DATASET:

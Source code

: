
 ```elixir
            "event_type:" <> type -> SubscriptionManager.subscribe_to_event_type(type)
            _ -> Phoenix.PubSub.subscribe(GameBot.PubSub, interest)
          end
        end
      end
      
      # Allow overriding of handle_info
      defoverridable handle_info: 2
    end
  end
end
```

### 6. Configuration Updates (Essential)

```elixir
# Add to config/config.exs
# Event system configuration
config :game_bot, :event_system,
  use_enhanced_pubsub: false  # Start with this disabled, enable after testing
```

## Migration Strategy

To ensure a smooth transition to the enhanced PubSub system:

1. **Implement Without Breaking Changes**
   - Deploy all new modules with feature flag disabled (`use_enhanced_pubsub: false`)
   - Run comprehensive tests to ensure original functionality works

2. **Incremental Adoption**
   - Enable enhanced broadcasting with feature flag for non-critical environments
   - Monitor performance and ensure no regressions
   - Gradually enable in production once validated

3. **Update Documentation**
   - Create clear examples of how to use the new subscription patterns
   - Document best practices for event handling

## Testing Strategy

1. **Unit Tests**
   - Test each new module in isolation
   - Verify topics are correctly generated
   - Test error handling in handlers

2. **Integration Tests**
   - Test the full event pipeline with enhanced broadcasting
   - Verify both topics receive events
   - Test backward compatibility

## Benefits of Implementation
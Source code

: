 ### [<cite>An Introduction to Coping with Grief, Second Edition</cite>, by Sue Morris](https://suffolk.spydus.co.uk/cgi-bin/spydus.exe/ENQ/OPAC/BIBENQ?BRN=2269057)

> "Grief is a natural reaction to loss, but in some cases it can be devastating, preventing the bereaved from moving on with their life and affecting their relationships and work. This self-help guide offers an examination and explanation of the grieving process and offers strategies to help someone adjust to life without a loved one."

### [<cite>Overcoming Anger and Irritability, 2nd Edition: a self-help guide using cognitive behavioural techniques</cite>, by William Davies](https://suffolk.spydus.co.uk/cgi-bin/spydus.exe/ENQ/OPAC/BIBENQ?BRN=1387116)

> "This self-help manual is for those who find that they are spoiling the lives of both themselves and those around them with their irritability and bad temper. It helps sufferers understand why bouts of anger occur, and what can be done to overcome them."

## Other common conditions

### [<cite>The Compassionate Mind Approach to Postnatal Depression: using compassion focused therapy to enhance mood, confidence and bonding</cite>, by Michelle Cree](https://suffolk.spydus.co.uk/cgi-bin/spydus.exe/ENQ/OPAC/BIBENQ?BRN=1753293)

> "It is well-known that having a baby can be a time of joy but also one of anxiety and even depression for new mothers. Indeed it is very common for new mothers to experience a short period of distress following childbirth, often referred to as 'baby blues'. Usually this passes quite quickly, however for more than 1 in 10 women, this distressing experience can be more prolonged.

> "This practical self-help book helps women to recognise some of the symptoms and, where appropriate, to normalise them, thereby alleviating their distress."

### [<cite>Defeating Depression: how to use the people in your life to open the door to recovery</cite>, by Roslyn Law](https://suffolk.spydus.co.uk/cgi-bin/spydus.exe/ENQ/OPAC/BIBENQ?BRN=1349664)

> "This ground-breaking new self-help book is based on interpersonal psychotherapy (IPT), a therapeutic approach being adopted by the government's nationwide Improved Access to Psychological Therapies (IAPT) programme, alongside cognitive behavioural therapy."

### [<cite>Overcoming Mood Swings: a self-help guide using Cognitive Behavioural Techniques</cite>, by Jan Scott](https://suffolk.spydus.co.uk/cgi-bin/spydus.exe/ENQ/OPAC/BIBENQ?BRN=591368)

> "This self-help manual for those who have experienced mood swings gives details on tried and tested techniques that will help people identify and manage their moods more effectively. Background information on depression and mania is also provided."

WORK TO COMPLETE:
The word to look for is "them"; copy out every line of the entries that holds it.

ANSWER TO THE EXERCISE:
> "This self-help manual is for those who find that they are spoiling the lives of both themselves and those around them with their irritability and bad temper. It helps sufferers understand why bouts of anger occur, and what can be done to overcome them."
> "This practical self-help book helps women to recognise some of the symptoms and, where appropriate, to normalise them, thereby alleviating their distress."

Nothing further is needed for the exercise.